Sprinkles required

December 14, 2009

You know who I feel really sad for at Thanksgiving? Dogs. Not only are there all sorts of smells to be constantly aware of, ("Ooh, that smells good, I should go stand near it. And look sad.") but there are loads of people around who possibly don't know that the dog is not allowed to eat 1 lb. blocks of imported aged provolone. ("Perhaps if I sit here and paw at this leg, this stranger may give me all the food on that plate. Don't forget the sad eyes.") Multiple times during Thanksgiving Day at my parent's house someone would ask, "Where's Gus?" and my dad would respond, "Oh, he's in the kitchen, praying to the turkey." ("Oh please turkey, use those crisp yet juicy wings to fly off the counter and into my food dish!") So you can imagine the stress of the holiday on my parents' dog. And, the heartless creatures that we are, my husband and I had the gall to whip up something else that smelled delicious just three days later. I bring you:

Pumpkin Donuts! (Yes, this is spelled with an exclamation point.) from Bon Appetit
Makes 12-13 donuts and 12-13 donut holes, which was plenty for 6 people
Note: You have to start this 3 hours in advance, so I made up the dough the night before.

Donuts
1 3/4 cups flour
2 teaspoons baking powder
1/2 teaspoon salt
1/2 teaspoon cinnamon
1/4 teaspoon ginger
1/4 teaspoon baking soda
1/8 teaspoon nutmeg
pinch cloves
1/2 cup sugar
1 1/2 tablespoons butter, room temperature
1 egg (I used - 1/2 egg and 1 egg yolk)
1/2 teaspoon vanilla extract
1/4 cup plus 1/2 tablespoon buttermilk
1/2 cup canned pumpkin

Canola oil (for deep-frying)

Spiced sugar
1/2 cup sugar
2 teaspoons ground cinnamon
2 teaspoons ground nutmeg
(I had lots of this leftover, so you could probably cut it back some if you wanted to.)

Glaze
1 cup powdered sugar
whipping cream
sprinkles

Whisk together the flour and spices (through cloves.) Using an electric mixer, beat the sugar and butter in large bowl until blended. Beat in the egg and vanilla. Slowly beat in the buttermilk. Beat in the pumpkin in four additions. Using a rubber spatula, fold in the flour mixture in four additions. Cover with plastic; chill 3 hours.

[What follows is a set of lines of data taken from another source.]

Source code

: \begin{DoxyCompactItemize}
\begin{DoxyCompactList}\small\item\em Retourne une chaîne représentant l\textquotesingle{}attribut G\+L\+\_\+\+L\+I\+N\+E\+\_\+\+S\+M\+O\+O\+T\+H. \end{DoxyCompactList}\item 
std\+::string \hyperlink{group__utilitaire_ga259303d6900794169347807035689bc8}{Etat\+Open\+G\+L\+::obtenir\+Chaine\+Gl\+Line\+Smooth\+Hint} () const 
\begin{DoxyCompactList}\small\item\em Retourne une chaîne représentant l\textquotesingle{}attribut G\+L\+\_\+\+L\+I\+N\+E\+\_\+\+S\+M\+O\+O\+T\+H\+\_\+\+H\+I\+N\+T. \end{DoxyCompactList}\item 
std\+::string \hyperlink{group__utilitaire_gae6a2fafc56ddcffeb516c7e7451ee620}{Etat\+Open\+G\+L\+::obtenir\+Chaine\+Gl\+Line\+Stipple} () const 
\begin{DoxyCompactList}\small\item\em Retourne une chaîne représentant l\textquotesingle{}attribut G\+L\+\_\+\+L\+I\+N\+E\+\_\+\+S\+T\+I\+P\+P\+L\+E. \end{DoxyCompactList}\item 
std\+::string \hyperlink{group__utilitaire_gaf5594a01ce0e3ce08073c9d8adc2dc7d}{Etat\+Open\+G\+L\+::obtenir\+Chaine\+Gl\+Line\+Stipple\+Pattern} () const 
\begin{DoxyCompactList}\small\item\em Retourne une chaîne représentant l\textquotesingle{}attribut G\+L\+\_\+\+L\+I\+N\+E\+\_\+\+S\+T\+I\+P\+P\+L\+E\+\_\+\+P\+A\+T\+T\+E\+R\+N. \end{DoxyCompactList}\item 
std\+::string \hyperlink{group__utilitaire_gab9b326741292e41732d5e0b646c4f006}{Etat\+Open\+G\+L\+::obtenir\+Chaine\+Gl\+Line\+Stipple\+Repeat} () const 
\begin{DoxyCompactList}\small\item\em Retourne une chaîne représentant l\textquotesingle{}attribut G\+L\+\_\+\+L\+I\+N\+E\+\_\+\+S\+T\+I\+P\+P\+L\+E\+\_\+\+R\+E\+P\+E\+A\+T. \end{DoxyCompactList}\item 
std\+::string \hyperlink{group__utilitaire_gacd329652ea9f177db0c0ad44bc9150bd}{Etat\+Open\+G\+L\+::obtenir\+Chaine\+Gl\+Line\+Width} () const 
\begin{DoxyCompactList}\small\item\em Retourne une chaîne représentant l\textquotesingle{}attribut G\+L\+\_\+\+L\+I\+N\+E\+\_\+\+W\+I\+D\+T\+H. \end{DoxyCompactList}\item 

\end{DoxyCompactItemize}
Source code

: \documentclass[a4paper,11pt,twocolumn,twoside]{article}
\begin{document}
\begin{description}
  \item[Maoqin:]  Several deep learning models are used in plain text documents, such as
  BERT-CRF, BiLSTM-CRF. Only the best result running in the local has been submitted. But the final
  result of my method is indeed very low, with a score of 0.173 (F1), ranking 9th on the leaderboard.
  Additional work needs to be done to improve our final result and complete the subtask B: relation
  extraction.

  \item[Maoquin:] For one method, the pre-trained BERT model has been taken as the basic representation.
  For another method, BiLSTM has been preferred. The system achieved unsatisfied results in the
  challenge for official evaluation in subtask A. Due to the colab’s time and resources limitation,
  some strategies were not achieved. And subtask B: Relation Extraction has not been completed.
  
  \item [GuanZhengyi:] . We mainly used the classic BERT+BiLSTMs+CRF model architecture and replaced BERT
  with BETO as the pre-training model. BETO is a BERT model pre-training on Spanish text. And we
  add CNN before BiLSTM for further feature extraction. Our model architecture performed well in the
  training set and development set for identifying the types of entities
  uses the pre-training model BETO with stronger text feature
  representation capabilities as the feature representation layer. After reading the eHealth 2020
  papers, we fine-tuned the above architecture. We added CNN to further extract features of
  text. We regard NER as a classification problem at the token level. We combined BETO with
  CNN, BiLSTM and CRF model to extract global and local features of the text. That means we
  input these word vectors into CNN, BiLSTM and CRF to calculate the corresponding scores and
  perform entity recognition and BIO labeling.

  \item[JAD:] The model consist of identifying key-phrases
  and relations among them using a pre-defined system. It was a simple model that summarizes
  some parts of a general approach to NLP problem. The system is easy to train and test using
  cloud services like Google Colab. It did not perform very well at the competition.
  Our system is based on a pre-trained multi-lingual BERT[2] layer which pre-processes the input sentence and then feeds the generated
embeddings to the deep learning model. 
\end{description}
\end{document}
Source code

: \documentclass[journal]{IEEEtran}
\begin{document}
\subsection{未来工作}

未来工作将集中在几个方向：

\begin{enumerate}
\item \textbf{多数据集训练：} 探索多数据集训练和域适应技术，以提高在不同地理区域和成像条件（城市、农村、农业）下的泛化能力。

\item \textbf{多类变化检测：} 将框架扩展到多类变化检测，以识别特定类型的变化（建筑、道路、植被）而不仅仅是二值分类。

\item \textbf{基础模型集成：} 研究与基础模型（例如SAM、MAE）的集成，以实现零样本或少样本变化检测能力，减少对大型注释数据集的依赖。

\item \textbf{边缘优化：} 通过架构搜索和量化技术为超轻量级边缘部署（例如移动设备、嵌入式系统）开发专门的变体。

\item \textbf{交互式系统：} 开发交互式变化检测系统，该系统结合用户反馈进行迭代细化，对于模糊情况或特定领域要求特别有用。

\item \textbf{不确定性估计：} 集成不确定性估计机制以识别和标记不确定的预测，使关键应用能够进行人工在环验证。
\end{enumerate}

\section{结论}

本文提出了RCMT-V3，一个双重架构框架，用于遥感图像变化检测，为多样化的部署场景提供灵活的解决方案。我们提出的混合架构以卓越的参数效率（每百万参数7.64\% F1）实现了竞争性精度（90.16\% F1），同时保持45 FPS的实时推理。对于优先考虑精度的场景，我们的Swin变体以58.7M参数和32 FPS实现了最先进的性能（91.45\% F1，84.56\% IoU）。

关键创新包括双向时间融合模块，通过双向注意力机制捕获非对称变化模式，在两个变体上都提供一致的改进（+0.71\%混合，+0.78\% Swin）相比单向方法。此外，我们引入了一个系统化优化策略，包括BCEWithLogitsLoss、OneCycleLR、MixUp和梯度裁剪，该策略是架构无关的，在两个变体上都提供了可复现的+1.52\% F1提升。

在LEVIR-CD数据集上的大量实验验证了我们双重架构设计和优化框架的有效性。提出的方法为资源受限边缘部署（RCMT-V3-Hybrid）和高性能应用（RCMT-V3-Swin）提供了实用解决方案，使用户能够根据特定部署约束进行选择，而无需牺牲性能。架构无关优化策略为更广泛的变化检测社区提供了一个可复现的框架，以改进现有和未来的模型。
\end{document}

In a small bowl, whisk together the ingredients for the spiced sugar.

In another small bowl, whisk together the powdered sugar and 2 tablespoons whipping cream. The glaze should be thick, but not too thick, so whisk in a few dribbles of whipping cream if you need to thin it out a little.

After their chilling time, roll out the donut dough on a lightly floured surface to about 1/2 inch thick. Using a 2 1/2 inch wide round cookie or biscuit cutter (if you don't have one, use a glass), cut out the donut rounds. Using a 1 inch round cookie cutter, cut out the donut holes. Repeat with remaining dough. (You can re-roll the scraps.)

Heat oil to a depth of 1 1/2 inches in a large, sturdy dutch oven or Fry-O-Later to 365-370 degrees. (You'll need a deep-frying thermometer if you're using a dutch oven.) When the oil reaches temperature, fry a few donut holes at a time. They'll take about 2 minutes, and you should turn them occasionally. Drain them on a rack over paper towels, but when they are still warm, toss them in the spiced sugar. (This is a great two-person job.) The donut rounds will take about 1 minute per side, so flip them halfway through. When they come out, drain on a rack, and then spoon some glaze over top. While the glaze is still warm, liberally apply sprinkles.

The recipe says to let the glaze set for 30 minutes before eating, but if you have that kind of willpower, I'm not sure we would get along that well. Happy Donutting!